=== Section Start ===

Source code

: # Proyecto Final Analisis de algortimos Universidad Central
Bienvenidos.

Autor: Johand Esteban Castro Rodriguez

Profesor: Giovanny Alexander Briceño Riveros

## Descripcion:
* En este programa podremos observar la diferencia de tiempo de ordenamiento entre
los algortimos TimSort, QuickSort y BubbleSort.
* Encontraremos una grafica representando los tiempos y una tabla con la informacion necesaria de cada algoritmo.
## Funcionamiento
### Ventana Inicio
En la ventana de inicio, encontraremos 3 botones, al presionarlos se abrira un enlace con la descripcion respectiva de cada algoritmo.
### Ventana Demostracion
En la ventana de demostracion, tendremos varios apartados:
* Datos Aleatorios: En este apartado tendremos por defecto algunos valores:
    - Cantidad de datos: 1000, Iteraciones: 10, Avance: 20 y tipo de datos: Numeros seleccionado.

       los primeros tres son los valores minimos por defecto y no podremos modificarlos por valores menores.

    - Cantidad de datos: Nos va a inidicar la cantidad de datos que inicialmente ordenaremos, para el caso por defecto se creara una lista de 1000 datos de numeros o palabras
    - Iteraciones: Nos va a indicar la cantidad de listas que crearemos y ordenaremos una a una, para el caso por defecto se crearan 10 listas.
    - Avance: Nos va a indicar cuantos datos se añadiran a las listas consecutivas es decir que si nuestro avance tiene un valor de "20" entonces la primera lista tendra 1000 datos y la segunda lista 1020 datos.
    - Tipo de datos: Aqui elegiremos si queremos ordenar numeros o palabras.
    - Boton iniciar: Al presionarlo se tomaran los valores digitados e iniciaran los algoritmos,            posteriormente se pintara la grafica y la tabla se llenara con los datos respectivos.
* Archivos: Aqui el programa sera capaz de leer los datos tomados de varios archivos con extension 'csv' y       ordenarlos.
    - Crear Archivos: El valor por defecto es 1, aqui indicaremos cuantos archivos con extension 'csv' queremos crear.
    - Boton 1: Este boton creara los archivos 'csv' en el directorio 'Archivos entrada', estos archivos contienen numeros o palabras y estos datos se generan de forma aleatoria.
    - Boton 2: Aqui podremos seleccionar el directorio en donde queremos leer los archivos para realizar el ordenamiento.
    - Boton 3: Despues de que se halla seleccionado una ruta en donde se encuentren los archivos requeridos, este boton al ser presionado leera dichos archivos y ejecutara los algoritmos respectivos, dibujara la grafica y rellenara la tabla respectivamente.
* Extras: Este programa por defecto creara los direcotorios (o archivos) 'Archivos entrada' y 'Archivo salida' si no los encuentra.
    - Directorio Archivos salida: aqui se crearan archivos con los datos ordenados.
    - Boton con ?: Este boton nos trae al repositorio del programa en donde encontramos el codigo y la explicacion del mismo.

=== Section End ===
=== Section Start ===

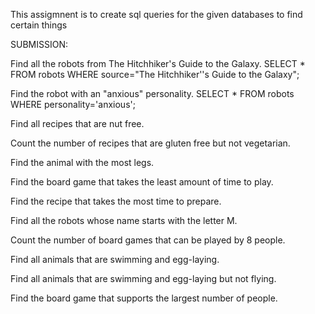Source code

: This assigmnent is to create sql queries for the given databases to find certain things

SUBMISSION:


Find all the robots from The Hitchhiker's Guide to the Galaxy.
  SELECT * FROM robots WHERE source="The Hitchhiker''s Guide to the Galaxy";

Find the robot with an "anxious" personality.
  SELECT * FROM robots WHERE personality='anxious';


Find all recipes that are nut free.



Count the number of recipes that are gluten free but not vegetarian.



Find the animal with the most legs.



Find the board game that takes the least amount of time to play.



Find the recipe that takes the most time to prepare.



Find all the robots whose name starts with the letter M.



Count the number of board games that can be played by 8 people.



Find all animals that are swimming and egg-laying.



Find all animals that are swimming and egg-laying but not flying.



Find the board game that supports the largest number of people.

=== Section End ===
=== Section Start ===

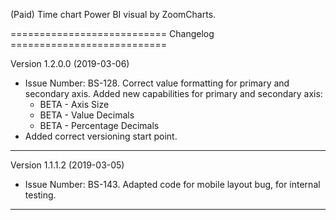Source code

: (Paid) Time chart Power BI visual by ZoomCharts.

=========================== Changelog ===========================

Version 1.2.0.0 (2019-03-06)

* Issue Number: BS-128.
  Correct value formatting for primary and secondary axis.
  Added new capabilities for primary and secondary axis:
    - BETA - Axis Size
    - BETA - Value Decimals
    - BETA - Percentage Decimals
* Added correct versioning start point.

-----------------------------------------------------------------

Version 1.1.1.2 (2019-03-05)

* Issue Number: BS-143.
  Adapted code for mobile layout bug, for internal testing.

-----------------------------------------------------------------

=== Section End ===

Task to carry out: From the records above, copy only the lines starting with the line that holds "Hitchhiker''s Guide to" and going on through the line that holds "Find the animal with the most legs.", exactly as written.

Result for this exercise:
  SELECT * FROM robots WHERE source="The Hitchhiker''s Guide to the Galaxy";

Find the robot with an "anxious" personality.
  SELECT * FROM robots WHERE personality='anxious';


Find all recipes that are nut free.



Count the number of recipes that are gluten free but not vegetarian.



Find the animal with the most legs.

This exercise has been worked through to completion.